Fresno Famous

What the Civil Rights Movement did for me

By fresnoise

  • Jan 13 2012
  • 0

 

By the turn of the century the violence at some of the punk gigs had gotten to be just too scarry for me. I was over fifty years old by then and had lost my sense of indestructableness. I looked to find a kind of music to play that was a little more pacifist. I turned to folk music because I had always been a fan of those inspiring Bob Dylan and Woody Guthrie songs and knowing about the protest element punk had in common with folk, the transition seemed logical. "This Machine Kills Fascists" was on my guitar back in 1986 when we were playing in Capitol Punishment.

It's a well-worn path: a lot of other punks have turned folkie over the years.  Penelope Houston, lead singer of the Avengers was the first I knew of way back in the early 80s. Kevin Seconds from 7 Seconds has an acoustic album out, the lead singer of Bad Religion has released an album of folk music and the drummer from the Ramones has a trad-folk duo called Uncle Monk:

For the last several years I've been searching out folk music and I found this gem at the FCPL: Sing for Freedom - The Story of the Civil Rights Movement through it's songs on Smithsonian Folkways - http://www.folkways.si.edu/albumdetails.aspx?itemid=206

Link at the FCPL: http://bit.ly/zomNxt

Link to the album at Amazon: http://amzn.to/A7p7EA

And you can double-down that I'm gonna learn a couple of these songs and put 'em in my set.

This Sing for Freedom album is just so inspiring! Authentic recordings from the churches and rallies back in the days of the Civil Rights movement. I had heard several of these songs over the years but not from the freedom marchers that were actually there fighting for their constitutional rights, getting police dogs sicked on them, fire hoses turned on them and even murdered just because they refused to be second-class citizens no more.

"Now, you know what happened last Easter Sunday.... they brought the dogs out.... turned them a'loose on our people." - Rev. Ralph Abernathy

Me and mine never endured such treatment, but it wasn't easy, either. My parent's family came out here to California from the Carolinas in the late 40s.
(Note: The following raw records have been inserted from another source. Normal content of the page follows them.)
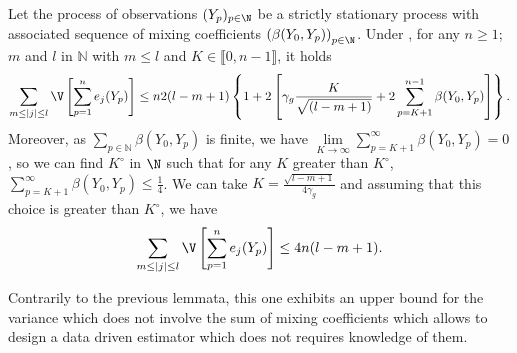 \begin{lm}\label{LM_DEPENDENTDATA_VARIANCEBOUNDIII}
Let the process of observations $(Y_{p})_{p \in \N}$ be a strictly stationary process with associated sequence of mixing coefficients $\left(\beta(Y_{0}, Y_{p})\right)_{p \in \N}$.
Under , for any $n \geq 1$; $m$ and $l$ in $\mathds{N}$ with $m \leq l$ and $K \in \llbracket 0, n-1\rrbracket$, it holds
\[\sum\limits_{m \leq \vert j \vert \leq l} \V\left[\sum\limits_{p = 1}^{n} e_{j}(Y_{p})\right] \leq n 2 (l-m+1) \left\{1 + 2\left[\gamma_{g} \frac{K}{\sqrt{(l-m+1)}} + 2 \sum\limits_{p = K + 1}^{n - 1} \beta(Y_{0}, Y_{p})\right]\right\}.\]
Moreover, as $\sum\limits_{p \in \mathds{N}} \beta(Y_{0}, Y_{p})$ is finite, we have $\lim\limits_{K \rightarrow \infty} \sum\limits_{p = K + 1}^{\infty} \beta(Y_{0}, Y_{p}) = 0$, so we can find $K^{\circ}$ in $\N$ such that for any $K$ greater than $K^{\circ}$, $\sum\limits_{p = K + 1}^{\infty} \beta(Y_{0}, Y_{p}) \leq \frac{1}{4}$.
We can take $K = \frac{\sqrt{l - m + 1}}{4 \gamma_{g}}$ and assuming that this choice is greater than $K^{\circ}$, we have
\[\sum\limits_{m \leq \vert j \vert \leq l} \V\left[\sum\limits_{p = 1}^{n} e_{j}(Y_{p})\right] \leq 4 n (l-m+1).\]
\end{lm}

Contrarily to the previous lemmata, this one exhibits an upper bound for the variance which does not involve the sum of mixing coefficients which allows to design a data driven estimator which does not requires knowledge of them.


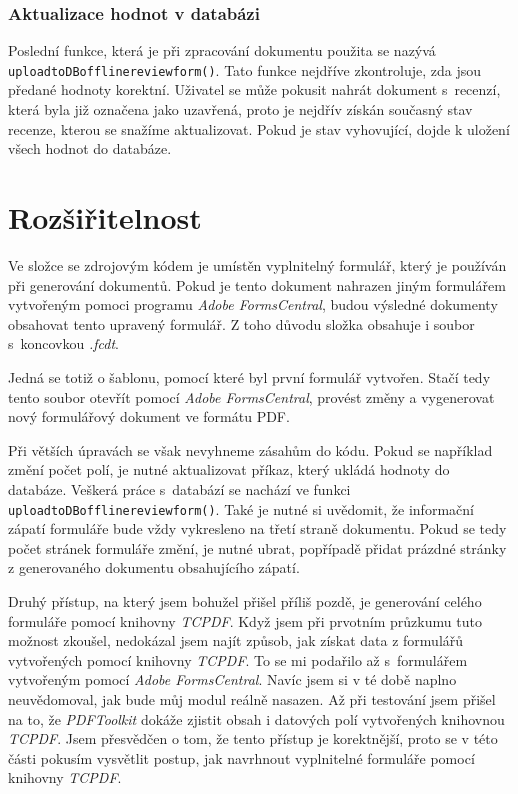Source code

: \documentclass[czech,BP]{thesiskiv}
\begin{document}
\subsection{Aktualizace hodnot v databázi}
\sloppy
Poslední funkce, která je při zpracování dokumentu použita se nazývá \texttt{upload\textunderscore to\textunderscore DB\textunderscore offline\textunderscore review\textunderscore form()}. Tato funkce nejdříve zkontroluje, zda jsou předané hodnoty korektní. Uživatel se může pokusit nahrát dokument s~recenzí, která byla již označena jako uzavřená, proto je nejdřív získán současný stav recenze, kterou se snažíme aktualizovat. Pokud je stav vyhovující, dojde k uložení všech hodnot do databáze. 
\chapter{Rozšiřitelnost}
Ve složce se zdrojovým kódem je umístěn vyplnitelný formulář, který je používán při generování dokumentů. Pokud je tento dokument nahrazen jiným formulářem vytvořeným pomoci programu \emph{Adobe FormsCentral}, budou výsledné dokumenty obsahovat tento upravený formulář. Z toho důvodu složka obsahuje i soubor s~koncovkou \emph{.fcdt}.

Jedná se totiž o šablonu, pomocí které byl první formulář vytvořen. Stačí tedy tento soubor otevřít pomocí \emph{Adobe FormsCentral}, provést změny a vygenerovat nový formulářový dokument ve formátu PDF. 
\sloppy

Při větších úpravách se však nevyhneme zásahům do kódu. Pokud se například změní počet polí, je nutné aktualizovat příkaz, který ukládá hodnoty do databáze. Veškerá práce s~databází se nachází ve funkci \texttt{upload\textunderscore to\textunderscore DB\textunderscore offline\textunderscore review\textunderscore form()}. Také je nutné si uvědomit, že informační zápatí formuláře bude vždy vykresleno na třetí straně dokumentu. Pokud se tedy počet stránek formuláře změní, je nutné ubrat, popřípadě přidat prázdné stránky z generovaného dokumentu obsahujícího zápatí.

Druhý přístup, na který jsem bohužel přišel příliš pozdě, je generování celého formuláře pomocí knihovny \emph{TCPDF}. Když jsem při prvotním průzkumu tuto možnost zkoušel, nedokázal jsem najít způsob, jak získat data z formulářů vytvořených pomocí knihovny \emph{TCPDF}. To se mi podařilo až s~formulářem vytvořeným pomocí \emph{Adobe FormsCentral}. Navíc jsem si v té době naplno neuvědomoval, jak bude můj modul reálně nasazen. Až při testování jsem přišel na to, že \emph{PDFToolkit} dokáže zjistit obsah i datových polí vytvořených knihovnou \emph{TCPDF}. Jsem přesvědčen o tom, že tento přístup je korektnější, proto se v této části pokusím vysvětlit postup, jak navrhnout vyplnitelné formuláře pomocí knihovny \emph{TCPDF}.
\end{document}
They were like a scene from "The Grapes of Wrath". Dirt poor, they picked fruit and sold fruit and tried to find a better life. And like Woody Guthrie said, it wasn't much better out here than it was back there.

But, when Martin Luther King Jr. won civil rights for blacks, he won it for us poor white's, too. And more importantly, every citizen has benefitted from this advancement of civil rights. When the government stepped in and said you can't treat these people this way I learned to look to the government and the good people there to help me out and protect me from criminals who would do me harm. And for someone to demonize that and tell me not to look to government for justice and equailty makes me a little resentful and suspicious.

This Monday, January 16, 2012 is the march in downtown Fresno at 10am as it is every year. I went for the first time in 2009 and I'll never forget it. It's easy. Just show up and walk with the civil rights leaders of Fresno. It'll make you feel good.